先日、同じ小学校に通っていた友人がこちらに訪ねてきてくれました。
「ここの前に⚪︎⚪︎屋さんあったよね」などと思い出に花を咲かせたのですが、手土産に素敵なものを持ってきてくれました。
ドイツのクリスマスケーキ、シュトーレンです。
なんと友人のお父さんの手作りなんだとか。
せっかくなので、ロイヤルコペンハーゲンのフリセンボーという食器で。
レーズンがたくさん入ってハードな生地。
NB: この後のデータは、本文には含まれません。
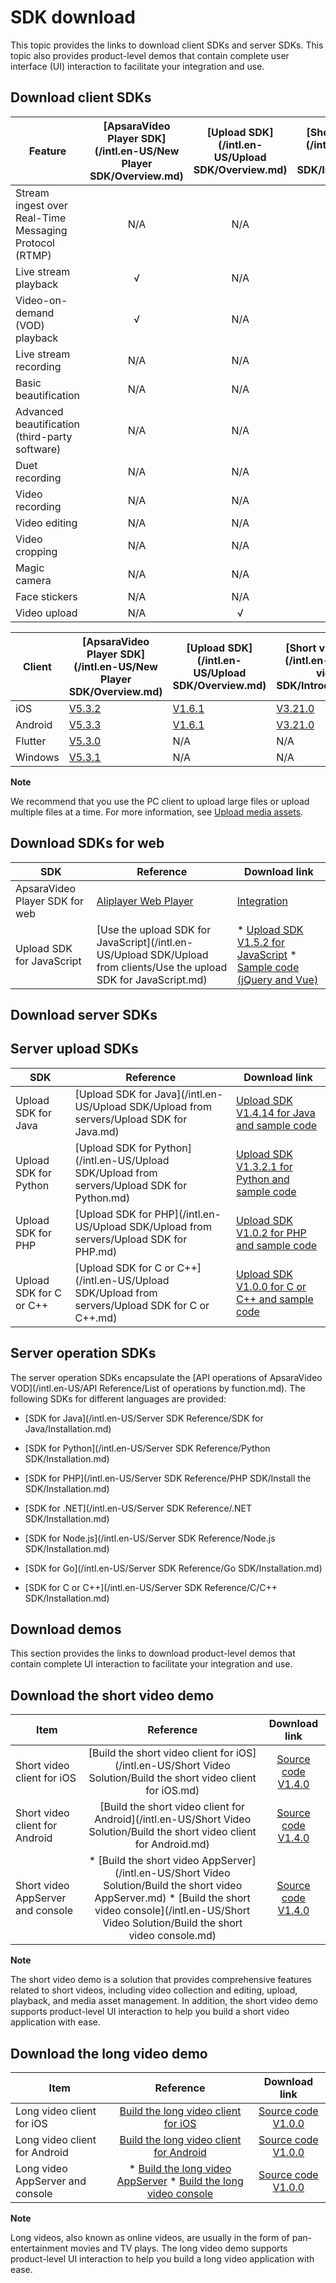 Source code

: SDK download 
=================================

This topic provides the links to download client SDKs and server SDKs. This topic also provides product-level demos that contain complete user interface (UI) interaction to facilitate your integration and use. 

Download client SDKs 
-----------------------------------------



|                        Feature                         | [ApsaraVideo Player SDK](/intl.en-US/New Player SDK/Overview.md) | [Upload SDK](/intl.en-US/Upload SDK/Overview.md) | [Short video SDK](/intl.en-US/Short video SDK/Introduction.md) |
|--------------------------------------------------------|:---------------------------------------------------------------------------------:|:----------------------------------------------------------------:|:------------------------------------------------------------------------------:|
| Stream ingest over Real-Time Messaging Protocol (RTMP) |                                        N/A                                        |                               N/A                                |                                      N/A                                       |
| Live stream playback                                   |                                         √                                         |                               N/A                                |                                      N/A                                       |
| Video-on-demand (VOD) playback                         |                                         √                                         |                               N/A                                |                                      N/A                                       |
| Live stream recording                                  |                                        N/A                                        |                               N/A                                |                                      N/A                                       |
| Basic beautification                                   |                                        N/A                                        |                               N/A                                |                                       √                                        |
| Advanced beautification (third-party software)         |                                        N/A                                        |                               N/A                                |                                      N/A                                       |
| Duet recording                                         |                                        N/A                                        |                               N/A                                |                                       √                                        |
| Video recording                                        |                                        N/A                                        |                               N/A                                |                                       √                                        |
| Video editing                                          |                                        N/A                                        |                               N/A                                |                                       √                                        |
| Video cropping                                         |                                        N/A                                        |                               N/A                                |                                       √                                        |
| Magic camera                                           |                                        N/A                                        |                               N/A                                |                                       √                                        |
| Face stickers                                          |                                        N/A                                        |                               N/A                                |                                       √                                        |
| Video upload                                           |                                        N/A                                        |                                √                                 |                                       √                                        |




| Client  |                                    [ApsaraVideo Player SDK](/intl.en-US/New Player SDK/Overview.md)                                     |                                                                                             [Upload SDK](/intl.en-US/Upload SDK/Overview.md)                                                                                             |                                                                                                                                     [Short video SDK](/intl.en-US/Short video SDK/Introduction.md)                                                                                                                                      |
|---------|---------------------------------------------------------------------------------------------------------------------------------------------------------|----------------------------------------------------------------------------------------------------------------------------------------------------------------------------------------------------------------------------------------------------------|---------------------------------------------------------------------------------------------------------------------------------------------------------------------------------------------------------------------------------------------------------------------------------------------------------------------------------------------------------|
| iOS     | [V5.3.2](https://alivc-demo-cms.alicdn.com/versionProduct/sourceCode/playVideo/5.3.2/ApsaraVideo_videoPlay_v5.3.2_iOS_20210308.zip)     | [V1.6.1](https://alivc-demo-cms.alicdn.com/versionProduct/sourceCode/upload/1.6.1/ApsaraVideo_AlivcVideoUpload_v1.6.1_iOS_20200623.zip?spm=a2c4g.11186623.2.23.3a9b6de0Z4pAs0&file=ApsaraVideo_AlivcVideoUpload_v1.6.1_iOS_20200623.zip) | [](https://alivc-demo-cms.alicdn.com/versionProduct/sourceCode/shortVideo/3.21.0/iOS/ApsaraVideo_shortVideoBase_v3.21.0_iOS_20210428.zip) [V3.21.0](https://alivc-demo-cms.alicdn.com/versionProduct/sourceCode/shortVideo/3.21.0/iOS/ApsaraVideo_shortVideoPro_v3.21.0_iOS_20210428.zip)               |
| Android | [V5.3.3](https://alivc-demo-cms.alicdn.com/versionProduct/sourceCode/playVideo/5.3.3/ApsaraVideo_videoPlay_v5.3.3_Android_20210317.zip) | [V1.6.1](https://alivc-demo-cms.alicdn.com/versionProduct/sourceCode/upload/1.6.1/ApsaraVideo_Upload_v1.6.1_Android_20200623.zip)                                                                                                                        | [](https://alivc-demo-cms.alicdn.com/versionProduct/sourceCode/shortVideo/3.21.0/android/ApsaraVideo_shortVideoBase_3.21.0_Android_20210428.zip) [V3.21.0](https://alivc-demo-cms.alicdn.com/versionProduct/sourceCode/shortVideo/3.21.0/android/ApsaraVideo_shortVideoPro_3.21.0_Android_20210428.zip) |
| Flutter | [V5.3.0](https://alivc-demo-cms.alicdn.com/versionProduct/sourceCode/playVideo/5.3.0/flutter_aliplayer_5.3.0.zip)                       | N/A                                                                                                                                                                                                                                                      | N/A                                                                                                                                                                                                                                                                                                                                                     |
| Windows | [V5.3.1](https://alivc-demo-cms.alicdn.com/versionProduct/sourceCode/playVideo/5.3.1/ApsaraVideo_videoPlay_v5.3.1_Windows_20210308.zip) | N/A                                                                                                                                                                                                                                                      | N/A                                                                                                                                                                                                                                                                                                                                                     |


**Note**

We recommend that you use the PC client to upload large files or upload multiple files at a time. For more information, see [Upload media assets](https://help.aliyun.com/document_detail/86058.html).

Download SDKs for web 
------------------------------------------



|              SDK               |                                                               Reference                                                               |                                                                                                                                                                                              Download link                                                                                                                                                                                              |
|--------------------------------|---------------------------------------------------------------------------------------------------------------------------------------|---------------------------------------------------------------------------------------------------------------------------------------------------------------------------------------------------------------------------------------------------------------------------------------------------------------------------------------------------------------------------------------------------------|
| ApsaraVideo Player SDK for web | [Aliplayer Web Player](https://player.alicdn.com/aliplayer/index.html)                                               | [Integration](https://help.aliyun.com/document_detail/125570.html#topic5790)                                                                                                                                                                                                                                                                                                           |
| Upload SDK for JavaScript      | [Use the upload SDK for JavaScript](/intl.en-US/Upload SDK/Upload from clients/Use the upload SDK for JavaScript.md) | * [Upload SDK V1.5.2 for JavaScript](https://alivc-demo-cms.alicdn.com/versionProduct/sourceCode/upload/JS/aliyun-upload-sdk-1.5.2.zip)   * [Sample code (jQuery and Vue)](https://alivc-demo-cms.alicdn.com/versionProduct/sourceCode/upload/JS/aliyun-upload-sdk-1.5.2demo.zip)    |



Download server SDKs 
-----------------------------------------

Server upload SDKs 
---------------------------------------



|           SDK           |                                                     Reference                                                     |                                                                                   Download link                                                                                    |
|-------------------------|-------------------------------------------------------------------------------------------------------------------|------------------------------------------------------------------------------------------------------------------------------------------------------------------------------------|
| Upload SDK for Java     | [Upload SDK for Java](/intl.en-US/Upload SDK/Upload from servers/Upload SDK for Java.md)         | [Upload SDK V1.4.14 for Java and sample code](https://alivc-demo-cms.alicdn.com/versionProduct/sourceCode/upload/java/VODUploadDemo-java-1.4.14.zip)               |
| Upload SDK for Python   | [Upload SDK for Python](/intl.en-US/Upload SDK/Upload from servers/Upload SDK for Python.md)     | [Upload SDK V1.3.2.1 for Python and sample code](https://alivc-demo-cms.alicdn.com/versionProduct/sourceCode/upload/Python/1.3.2/VodUploadSDK-Python_1.3.2.1.zip)  |
| Upload SDK for PHP      | [Upload SDK for PHP](/intl.en-US/Upload SDK/Upload from servers/Upload SDK for PHP.md)           | [Upload SDK V1.0.2 for PHP and sample code](https://docs-aliyun.cn-hangzhou.oss.aliyun-inc.com/assets/attach/62952/cn_zh/1555416464043/VodUploadSDK-PHP_1.0.2.zip) |
| Upload SDK for C or C++ | [Upload SDK for C or C++](/intl.en-US/Upload SDK/Upload from servers/Upload SDK for C or C++.md) | [Upload SDK V1.0.0 for C or C++ and sample code](https://docs-aliyun.cn-hangzhou.oss.aliyun-inc.com/assets/attach/51992/cn_zh/1547544294378/VodSDK-C_1.0.0.gz)     |



Server operation SDKs 
------------------------------------------

The server operation SDKs encapsulate the [API operations of ApsaraVideo VOD](/intl.en-US/API Reference/List of operations by function.md). The following SDKs for different languages are provided:

* [SDK for Java](/intl.en-US/Server SDK Reference/SDK for Java/Installation.md)

  

* [SDK for Python](/intl.en-US/Server SDK Reference/Python SDK/Installation.md)

  

* [SDK for PHP](/intl.en-US/Server SDK Reference/PHP SDK/Install the SDK/Installation.md)

  

* [SDK for .NET](/intl.en-US/Server SDK Reference/.NET SDK/Installation.md)

  

* [SDK for Node.js](/intl.en-US/Server SDK Reference/Node.js SDK/Installation.md)

  

* [SDK for Go](/intl.en-US/Server SDK Reference/Go SDK/Installation.md)

  

* [SDK for C or C++](/intl.en-US/Server SDK Reference/C/C++ SDK/Installation.md)

  




Download demos 
-----------------------------------

This section provides the links to download product-level demos that contain complete UI interaction to facilitate your integration and use. 

Download the short video demo 
--------------------------------------------------



|               Item                |                                                                                                                                                                Reference                                                                                                                                                                |                                                                                   Download link                                                                                    |
|-----------------------------------|:---------------------------------------------------------------------------------------------------------------------------------------------------------------------------------------------------------------------------------------------------------------------------------------------------------------------------------------:|:----------------------------------------------------------------------------------------------------------------------------------------------------------------------------------:|
| Short video client for iOS        |                                                                                                    [Build the short video client for iOS](/intl.en-US/Short Video Solution/Build the short video client for iOS.md)                                                                                                    |          [Source code V1.4.0](https://alivc-demo-cms.alicdn.com/versionProduct/sourceCode/smartVideo/1.4.0/ApsaraVideo_QuVideo_v1.4.0_iOS_20200110.zip)           |
| Short video client for Android    |                                                                                                [Build the short video client for Android](/intl.en-US/Short Video Solution/Build the short video client for Android.md)                                                                                                |        [Source code V1.4.0](https://alivc-demo-cms.alicdn.com/versionProduct/sourceCode/smartVideo/1.4.0/ApsaraVideo_QuVideo_v1.4.0_Android_20200113.zip)         |
| Short video AppServer and console | * [Build the short video AppServer](/intl.en-US/Short Video Solution/Build the short video AppServer.md)   * [Build the short video console](/intl.en-US/Short Video Solution/Build the short video console.md)    | [Source code V1.4.0](https://alivc-demo-cms.alicdn.com/versionProduct/sourceCode/smartVideo/1.4.0/ApsaraVideo_QuVideo_v1.4.0_Server_20191226.zip) |


**Note**

The short video demo is a solution that provides comprehensive features related to short videos, including video collection and editing, upload, playback, and media asset management. In addition, the short video demo supports product-level UI interaction to help you build a short video application with ease.

Download the long video demo 
-------------------------------------------------



|               Item               |                                                                                             Reference                                                                                             |                                                                            Download link                                                                             |
|----------------------------------|:-------------------------------------------------------------------------------------------------------------------------------------------------------------------------------------------------:|:--------------------------------------------------------------------------------------------------------------------------------------------------------------------:|
| Long video client for iOS        |                                                                     [Build the long video client for iOS]()                                                                      |   [Source code V1.0.0](https://alivc-demo-cms.alicdn.com/versionProduct/sourceCode/longVideo/1.0.0/ApsaraVideo_LongVideo_v1.0.0_iOS_20190903.zip)   |
| Long video client for Android    |                                                                   [Build the long video client for Android]()                                                                    | [Source code V1.0.0](https://alivc-demo-cms.alicdn.com/versionProduct/sourceCode/longVideo/1.0.0/ApsaraVideo_longVideo_v1.0.0_Android_20190903.zip) |
| Long video AppServer and console | * [Build the long video AppServer]()   * [Build the long video console]()    | [Source code V1.0.0](https://alivc-demo-cms.alicdn.com/versionProduct/sourceCode/longVideo/1.0.0/ApsaraVideo_LongVideo_v1.0.0_Server_20190903.zip)  |


**Note**

Long videos, also known as online videos, are usually in the form of pan-entertainment movies and TV plays. The long video demo supports product-level UI interaction to help you build a long video application with ease.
とても美味しくいただきました。
そういえば、デンマークではクリスマスにはシュトーレンのようなケーキは食べませんでした。
デンマークのクリスマスシーズン定番のデザートと言えば、
たこ焼きのようなエイブルスキーバー。
しっとりやわらかく、リンゴの風味のするパンケーキです。
そのままでも甘いのに、これにジャムや粉砂糖やチョコレートをたっぷりかけて食べます。
そのエイブルスキーバーとよくセットで飲むのが赤ワインにフルーツや香辛料、砂糖を入れて煮込んだグルッグ。
そしてクリスマスイブのパーティーで必ず出されるのがこのライスプディングで、お米で作ったプディングにベリーのジャムをかけて食べます。
(出典 http://www.cutecarbs.com)
クリスマスのパーティーは、誰か一人だけアーモンドが入っていて、あたった人にはプレゼントが当たるというのが定番でした。
これは去年のクリスマス、皆でどーだあーだと言ってアーモンドを探し終わったあと。
横のおじさんが見事当たってもらったチョコレートを眺めています。自分のライスプディングに入っていたアーモンドを、横にいた私にそっとくれようとしたジェントルっぷりでした。
そういえば、向こうで「日本人ってクリスマスにショートケーキとかケンタッキーフライドチキン食べるんでしょ?!笑」と言われること数回。
「はい食べますけど何か?」と言いましたが、なんかおもしろいらしいです。
ちなみにデンマークのクリスマスのメインディッシュは七面鳥ではなくポークです。
クリスマスツリーにサンタクロースに赤いデコレーションにプレゼントと、グッズはどこもだいたい同じなのに、食べるものは国によって随分違うのでおもしろいですね。